» **EXERCISE**
Which lines in the records below contain the word "mathbb"? Copy each one.

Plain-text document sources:
---*---
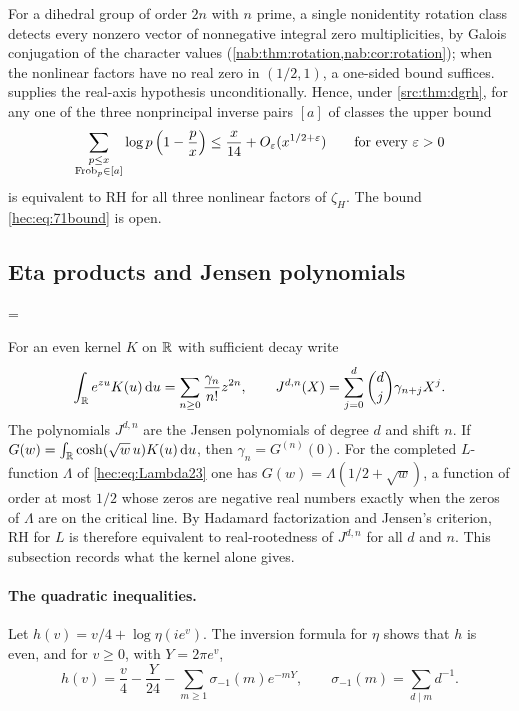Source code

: For a dihedral group of order $2n$ with $n$ prime, a single nonidentity rotation class detects every
nonzero vector of nonnegative integral zero multiplicities, by Galois conjugation of the character values
(\cref{nab:thm:rotation,nab:cor:rotation}); when the nonlinear factors have no real zero in $(1/2,1)$, a
one-sided bound suffices.
 supplies the real-axis hypothesis unconditionally. Hence, under \cref{src:thm:dgrh},
for any one of the three nonprincipal inverse pairs $[a]$ of classes the upper bound
\begin{equation}\label{hec:eq:71bound}
 \sum_{\substack{p\le x\\ \operatorname{Frob}_p\in[a]}}\log p\,\Bigl(1-\frac px\Bigr)\le\frac x{14}+O_\varepsilon(x^{1/2+\varepsilon})
 \qquad\text{for every }\varepsilon>0
\end{equation}
is equivalent to RH for all three nonlinear factors of $\zeta_H$. The bound \eqref{hec:eq:71bound} is open.

\subsection{Eta products and Jensen polynomials}\label{hec:ss:jensen}
{\emergencystretch=\textwidth{}}

For an even kernel $K$ on $\mathbb{R}$ with sufficient decay write
\begin{equation}\label{hec:eq:jensendef}
 \int_{\mathbb{R}} e^{zu}K(u)\,\mathrm{d} u=\sum_{n\ge0}\frac{\gamma_n}{n!}z^{2n},\qquad
 J^{d,n}(X)=\sum_{j=0}^d\binom dj\gamma_{n+j}X^j .
\end{equation}
The polynomials $J^{d,n}$ are the Jensen polynomials of degree $d$ and shift $n$. If
$G(w)=\int_{\mathbb{R}}\cosh(\sqrt w\,u)K(u)\,\mathrm{d} u$, then $\gamma_n=G^{(n)}(0)$. For the completed $L$-function
$\Lambda$ of \eqref{hec:eq:Lambda23} one has $G(w)=\Lambda(1/2+\sqrt w)$, a function of order at most $1/2$
whose zeros are negative real numbers exactly when the zeros of $\Lambda$ are on the critical line. By
Hadamard factorization and Jensen's criterion, RH for $L$ is therefore equivalent to real-rootedness of
$J^{d,n}$ for all $d$ and $n$. This subsection records what the kernel alone gives.

\paragraph{The quadratic inequalities.}
Let $h(v)=v/4+\log\eta(ie^v)$. The inversion formula for $\eta$ shows that $h$ is even, and for $v\ge0$,
with $Y=2\pi e^v$,
\begin{equation}\label{hec:eq:hseries}
 h(v)=\frac v4-\frac Y{24}-\sum_{m\ge1}\sigma_{-1}(m)e^{-mY},\qquad\sigma_{-1}(m)=\sum_{d\mid m}d^{-1}.
\end{equation}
---*---
» **EXERCISE OUTPUT**
For an even kernel $K$ on $\mathbb{R}$ with sufficient decay write
 \int_{\mathbb{R}} e^{zu}K(u)\,\mathrm{d} u=\sum_{n\ge0}\frac{\gamma_n}{n!}z^{2n},\qquad
$G(w)=\int_{\mathbb{R}}\cosh(\sqrt w\,u)K(u)\,\mathrm{d} u$, then $\gamma_n=G^{(n)}(0)$. For the completed $L$-function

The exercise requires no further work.